## Try it
Repeat the first line of the listing and each line after it, exactly, through the line containing "Para contribuir al".

------------

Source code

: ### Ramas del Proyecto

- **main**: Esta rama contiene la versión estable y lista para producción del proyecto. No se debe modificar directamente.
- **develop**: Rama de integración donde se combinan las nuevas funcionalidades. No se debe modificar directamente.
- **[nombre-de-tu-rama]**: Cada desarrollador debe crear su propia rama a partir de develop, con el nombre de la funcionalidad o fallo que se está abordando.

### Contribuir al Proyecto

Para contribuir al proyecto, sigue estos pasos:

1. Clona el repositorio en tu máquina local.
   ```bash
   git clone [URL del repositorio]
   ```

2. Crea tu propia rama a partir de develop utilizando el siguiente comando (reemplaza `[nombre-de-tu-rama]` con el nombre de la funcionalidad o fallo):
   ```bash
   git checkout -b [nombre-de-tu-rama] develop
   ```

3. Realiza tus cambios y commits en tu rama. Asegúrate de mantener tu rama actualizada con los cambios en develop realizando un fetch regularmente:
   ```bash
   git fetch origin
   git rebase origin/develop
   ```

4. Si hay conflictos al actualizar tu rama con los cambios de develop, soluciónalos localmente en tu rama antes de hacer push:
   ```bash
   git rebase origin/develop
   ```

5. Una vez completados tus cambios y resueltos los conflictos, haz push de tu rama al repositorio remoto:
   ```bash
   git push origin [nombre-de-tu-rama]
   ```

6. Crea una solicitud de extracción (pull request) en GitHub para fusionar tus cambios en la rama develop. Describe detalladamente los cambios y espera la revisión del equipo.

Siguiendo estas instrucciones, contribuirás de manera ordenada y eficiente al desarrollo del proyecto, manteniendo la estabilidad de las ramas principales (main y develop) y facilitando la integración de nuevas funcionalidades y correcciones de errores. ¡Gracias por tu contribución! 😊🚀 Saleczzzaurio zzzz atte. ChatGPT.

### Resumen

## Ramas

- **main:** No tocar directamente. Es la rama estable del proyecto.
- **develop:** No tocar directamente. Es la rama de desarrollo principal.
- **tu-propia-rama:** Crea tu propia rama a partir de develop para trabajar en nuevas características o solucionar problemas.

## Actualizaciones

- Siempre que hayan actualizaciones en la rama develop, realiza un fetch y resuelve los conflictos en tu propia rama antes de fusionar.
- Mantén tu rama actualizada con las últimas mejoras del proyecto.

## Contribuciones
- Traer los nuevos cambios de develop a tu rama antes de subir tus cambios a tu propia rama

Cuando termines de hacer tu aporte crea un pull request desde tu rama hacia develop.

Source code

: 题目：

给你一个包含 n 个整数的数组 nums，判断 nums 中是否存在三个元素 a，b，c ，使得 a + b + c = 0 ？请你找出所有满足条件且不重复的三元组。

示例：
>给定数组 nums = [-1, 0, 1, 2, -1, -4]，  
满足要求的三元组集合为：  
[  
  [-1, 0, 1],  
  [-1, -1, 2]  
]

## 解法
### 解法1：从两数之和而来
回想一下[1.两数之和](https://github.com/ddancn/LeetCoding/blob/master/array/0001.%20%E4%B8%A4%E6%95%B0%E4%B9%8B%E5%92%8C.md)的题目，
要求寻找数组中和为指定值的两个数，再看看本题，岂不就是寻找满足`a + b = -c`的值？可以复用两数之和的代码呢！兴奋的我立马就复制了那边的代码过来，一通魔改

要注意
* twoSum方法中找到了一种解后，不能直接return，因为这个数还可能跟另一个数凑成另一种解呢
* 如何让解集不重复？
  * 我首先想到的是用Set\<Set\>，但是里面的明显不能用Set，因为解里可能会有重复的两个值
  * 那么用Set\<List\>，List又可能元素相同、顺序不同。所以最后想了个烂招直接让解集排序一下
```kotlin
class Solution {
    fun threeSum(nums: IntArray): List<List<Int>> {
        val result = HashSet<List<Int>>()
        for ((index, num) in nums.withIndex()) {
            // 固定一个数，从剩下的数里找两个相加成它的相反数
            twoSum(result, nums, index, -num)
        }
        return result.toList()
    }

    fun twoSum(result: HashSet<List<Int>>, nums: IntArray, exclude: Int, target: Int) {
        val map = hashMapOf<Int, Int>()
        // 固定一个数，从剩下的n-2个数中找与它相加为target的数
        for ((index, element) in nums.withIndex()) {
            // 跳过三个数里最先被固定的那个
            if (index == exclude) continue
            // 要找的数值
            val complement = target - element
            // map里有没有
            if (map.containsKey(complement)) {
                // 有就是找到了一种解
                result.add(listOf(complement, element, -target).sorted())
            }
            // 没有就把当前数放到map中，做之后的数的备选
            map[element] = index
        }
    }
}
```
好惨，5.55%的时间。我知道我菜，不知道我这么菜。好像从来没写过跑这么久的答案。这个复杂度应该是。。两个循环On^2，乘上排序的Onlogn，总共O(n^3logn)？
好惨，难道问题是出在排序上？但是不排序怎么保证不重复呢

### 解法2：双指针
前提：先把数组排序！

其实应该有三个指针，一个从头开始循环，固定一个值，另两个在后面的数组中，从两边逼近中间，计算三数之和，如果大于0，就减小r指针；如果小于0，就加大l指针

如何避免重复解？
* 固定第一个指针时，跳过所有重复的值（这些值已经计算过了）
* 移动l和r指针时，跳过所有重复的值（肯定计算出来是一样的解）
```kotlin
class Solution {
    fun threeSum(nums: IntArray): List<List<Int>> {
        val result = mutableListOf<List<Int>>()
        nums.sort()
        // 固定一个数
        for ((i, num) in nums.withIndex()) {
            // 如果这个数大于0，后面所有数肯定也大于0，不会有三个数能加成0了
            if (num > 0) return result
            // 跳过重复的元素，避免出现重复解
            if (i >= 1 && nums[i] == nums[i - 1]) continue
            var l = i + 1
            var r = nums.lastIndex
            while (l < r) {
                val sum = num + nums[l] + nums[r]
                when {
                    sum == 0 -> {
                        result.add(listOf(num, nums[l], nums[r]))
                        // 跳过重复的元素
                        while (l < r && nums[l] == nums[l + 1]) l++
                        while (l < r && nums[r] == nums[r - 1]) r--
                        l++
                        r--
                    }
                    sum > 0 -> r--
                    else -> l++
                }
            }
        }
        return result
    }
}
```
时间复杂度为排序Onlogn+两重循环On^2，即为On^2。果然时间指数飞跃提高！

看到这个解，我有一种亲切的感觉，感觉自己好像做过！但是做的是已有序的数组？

------------

## Task response
Source code

: ### Ramas del Proyecto

- **main**: Esta rama contiene la versión estable y lista para producción del proyecto. No se debe modificar directamente.
- **develop**: Rama de integración donde se combinan las nuevas funcionalidades. No se debe modificar directamente.
- **[nombre-de-tu-rama]**: Cada desarrollador debe crear su propia rama a partir de develop, con el nombre de la funcionalidad o fallo que se está abordando.

### Contribuir al Proyecto

Para contribuir al proyecto, sigue estos pasos:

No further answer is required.